Recuerdo aun aquel día de febrero de 1959,  tenía yo 9 años, cuando mis padres me montaron en aquel tranvía. Lo cogimos en la plaza de España, su destino era el Hospital Militar de Zaragoza, más concretamente al área de otorrino. Y lo recuerdo bien, porque una vez allí, había muchos chavales como yo dispuestos para el sacrificio, que consistía en la extirpación de las”bolas”, científicamente llamadas amígdalas palatinas.

Mis padres me habían dicho que era cuestión de poco tiempo, que después de la extirpación, un paraíso de helados compensaría el sacrificio, puesto que el doctor comandante,  supongo esté ya en la gloria del Señor, había comentado a mis padres la necesidad de su extirpación, porque las consideraba “reumáticas”. Por aquel entonces, el miedo a la fiebre reumática era considerable, no sin cierto motivo, porque aquella fiebre tenía muy malas pulgas, y además de fastidiar las articulaciones, podía “morder” al corazón. Por lo que mis padres no lo pensaron más, y en aquel frío día de Febrero, fecha que me habían citado, fui llevado al sacrificio. Por ello, muy tempranito, habíamos salido, coso bajo arriba en dirección a la Plaza España, donde teníamos que coger el tranvía. No me acuerdo ahora del número de la línea, pero cuando llegué  a la parada, mi instinto de supervivencia, se resistía a subir al tranvía, aunque un empellón de mi padre acabó con la indecisión. Algunas lágrimas calladas debieron aflorar a mis ojos, porque mi madre me consoló mientras acariciaba mi cabeza, sentados en aquel vagón.

Durante todo el trayecto estuve callado, mientras mi mirada infantil vagaba a diestra y siniestra, especialmente se posaba sobre el conductor, me llamaba la atención el giro de su brazo sobre la manivela que controlaba el flamante tranvía de aquella época.

No eran igual las cosas por aquellos tiempos, ni la ciudad ni sus alrededores. El Hospital Militar se encontraba prácticamente en la periferia de la ciudad. La Plaza del emperador Carlos, donde se ubica la antigua Feria de Muestras, enfrente a la entrada del Parque, creo se llama ahora Labordeta, era para mí el límite del mundo conocido de la ciudad, donde después de bajar del tranvía muchas veces había frecuentado. Aquel parque y cabezo eran muy familiares,  porque mi madre desde muy pequeño me llevaba con frecuencia no solo a pasear, sino a tomar la tortilla de patatas que tan amorosamente me preparaba, a coger piñones, así como en alguna ocasión, a jugar con un barquito hecho con la corteza de un pino que me había confeccionado mi padre y que yo deslizaba por los canalillos de riego. Por eso aquel día además de ser un día muy especial para mí, me internaba otra vez en el mundo desconocido de la ciudad. Después de dejar atrás la plaza, el tranvía se internó por la actual Isabel la Católica. A la derecha pasamos por el recién estrenado campo de fútbol de la Romareda, ya que antes los partidos se jugaban en Torrero hasta  el 8 de Septiembre de 1957 cuando se inauguró el nuevo. A la izquierda, el tranvía pasó también muy cerca del flagrante edificio de la “Casa Grande” inaugurado  el año 1955.

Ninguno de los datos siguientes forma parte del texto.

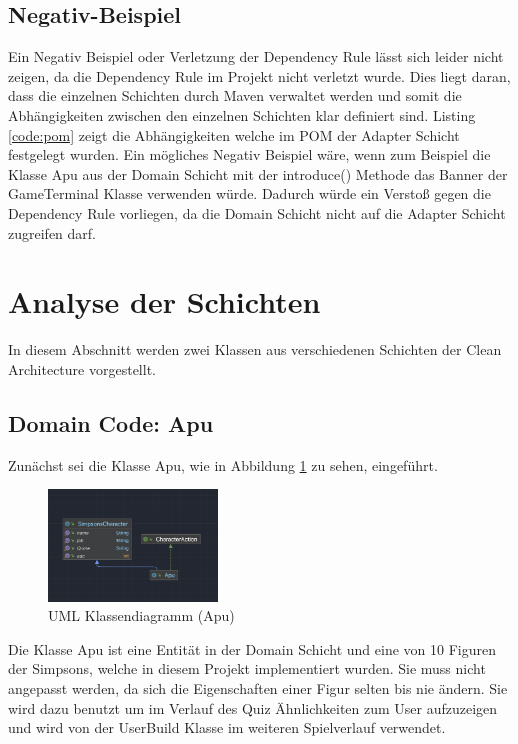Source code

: \subsection{Negativ-Beispiel}
Ein Negativ Beispiel oder Verletzung der Dependency Rule lässt sich leider nicht zeigen, da die Dependency Rule im Projekt nicht verletzt wurde. Dies liegt daran, dass die einzelnen Schichten durch Maven verwaltet werden und somit die Abhängigkeiten zwischen den einzelnen Schichten klar definiert sind. Listing \ref{code:pom} zeigt die Abhängigkeiten welche im \ac{POM} der Adapter Schicht festgelegt wurden.\newline
Ein mögliches Negativ Beispiel wäre, wenn zum Beispiel die Klasse Apu aus der Domain Schicht mit der introduce() Methode das Banner der GameTerminal Klasse verwenden würde. Dadurch würde ein Verstoß gegen die Dependency Rule vorliegen, da die Domain Schicht nicht auf die Adapter Schicht zugreifen darf. 


\newpage
\section{Analyse der Schichten}
In diesem Abschnitt werden zwei Klassen aus verschiedenen Schichten der Clean Architecture vorgestellt. 
\subsection{Domain Code: Apu}
Zunächst sei die Klasse Apu, wie in Abbildung \ref{fig:Apu} zu sehen, eingeführt.
\begin{figure}[ht]
    \centering
    \includegraphics[width=0.4\textwidth]{Bilder/Apu.png}
    \caption{UML Klassendiagramm (Apu)}
    \label{fig:Apu}
\end{figure}
Die Klasse Apu ist eine Entität in der Domain Schicht und eine von 10 Figuren der Simpsons, welche in diesem Projekt implementiert wurden. Sie muss nicht angepasst werden, da sich die Eigenschaften einer Figur selten bis nie ändern. Sie wird dazu benutzt um im Verlauf des Quiz Ähnlichkeiten zum User aufzuzeigen und wird von der UserBuild Klasse im weiteren Spielverlauf verwendet.
\newpage
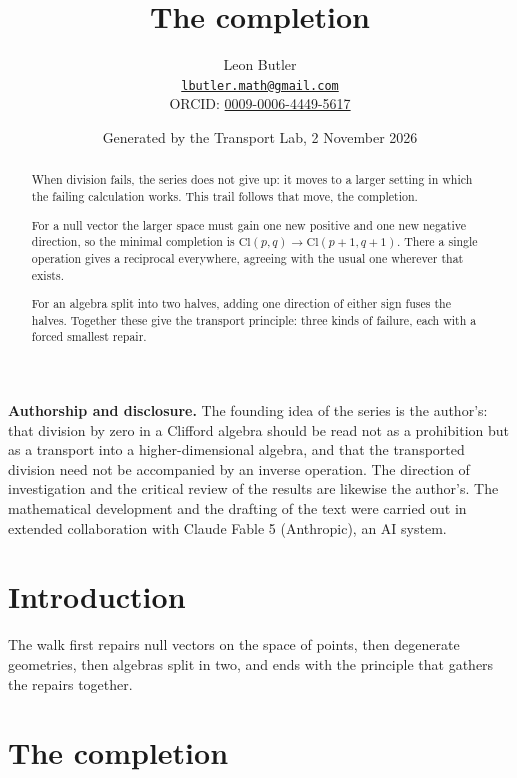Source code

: \documentclass[11pt]{article}
\title{\bfseries The completion}
\author{Leon Butler\\ \normalsize\href{mailto:lbutler.math@gmail.com}{\texttt{lbutler.math@gmail.com}}\\ \normalsize ORCID: \href{https://orcid.org/0009-0006-4449-5617}{0009-0006-4449-5617}}
\date{Generated by the Transport Lab, 2 November 2026}
\theoremstyle{definition}
\theoremstyle{plain}
\providecommand{\Cl}{}\renewcommand{\Cl}{\mathrm{Cl}}
\begin{document}
\maketitle
\begin{abstract}
\normalsize
When division fails, the series does not give up: it moves to a larger setting in which the failing calculation works. This trail follows that move, the completion.

For a null vector the larger space must gain one new positive and one new negative direction, so the minimal completion is $\Cl(p,q) \to \Cl(p{+}1, q{+}1)$. There a single operation gives a reciprocal everywhere, agreeing with the usual one wherever that exists.

For an algebra split into two halves, adding one direction of either sign fuses the halves. Together these give the transport principle: three kinds of failure, each with a forced smallest repair.
\end{abstract}
\newpage
\noindent \textbf{Authorship and disclosure. }The founding idea of the series is the author's: that division by zero in a Clifford algebra should be read not as a prohibition but as a transport into a higher-dimensional algebra, and that the transported division need not be accompanied by an inverse operation. The direction of investigation and the critical review of the results are likewise the author's. The mathematical development and the drafting of the text were carried out in extended collaboration with Claude Fable 5 (Anthropic), an AI system.

\noindent{}
\newpage

\section*{Introduction}
The walk first repairs null vectors on the space of points, then degenerate geometries, then algebras split in two, and ends with the principle that gathers the repairs together.

\section{The completion}
\end{document}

Pero mis  padres no me llevaron allí sino al Hospital Militar, actualmente llamado de la “Defensa”, porque mi padre era policía, y allí teníamos que acudir en caso de necesidad.

Y allí me encontré al fin, no sé si el tranvía al dejarnos dio la vuelta para regresar a la ciudad o siguió para adelante, lo cierto es que baje de él “acoquinado” y aunque consolado por mis padres, entramos en las estancias de aquel nuevísimo hospital, ya que hacía sido inaugurado en noviembre del 1958. Un espléndido hospital, que a mi me pareció un enorme “ogro” que se me tragaba, con sus fauces dispuesto a engullirme sin piedad, aunque en realidad eran las mías las que cuando me tocó, fueron abiertas a golpe de “cucharilla”, mientras yo, envuelto en una sábana para que no me moviese, asistía impotente a la intervención.  Recuerdo que la sábana era blanca, como solían ser entonces  todas las sábanas y que mis padres habían llevado de casa, y digo blanca porque a lo primero fue así, aunque luego se tiñó de rojo durante  la operación, donde acabaron de rebanarme mis bolas palatinas.

Recuerdo, aquella monja que ayudaba al comandante, y que no dejaba de decirme mientras me manipulaban: “No te muevas, estate quieto, piensa en los helados que te vas a tomar cuando llegues a tu casa”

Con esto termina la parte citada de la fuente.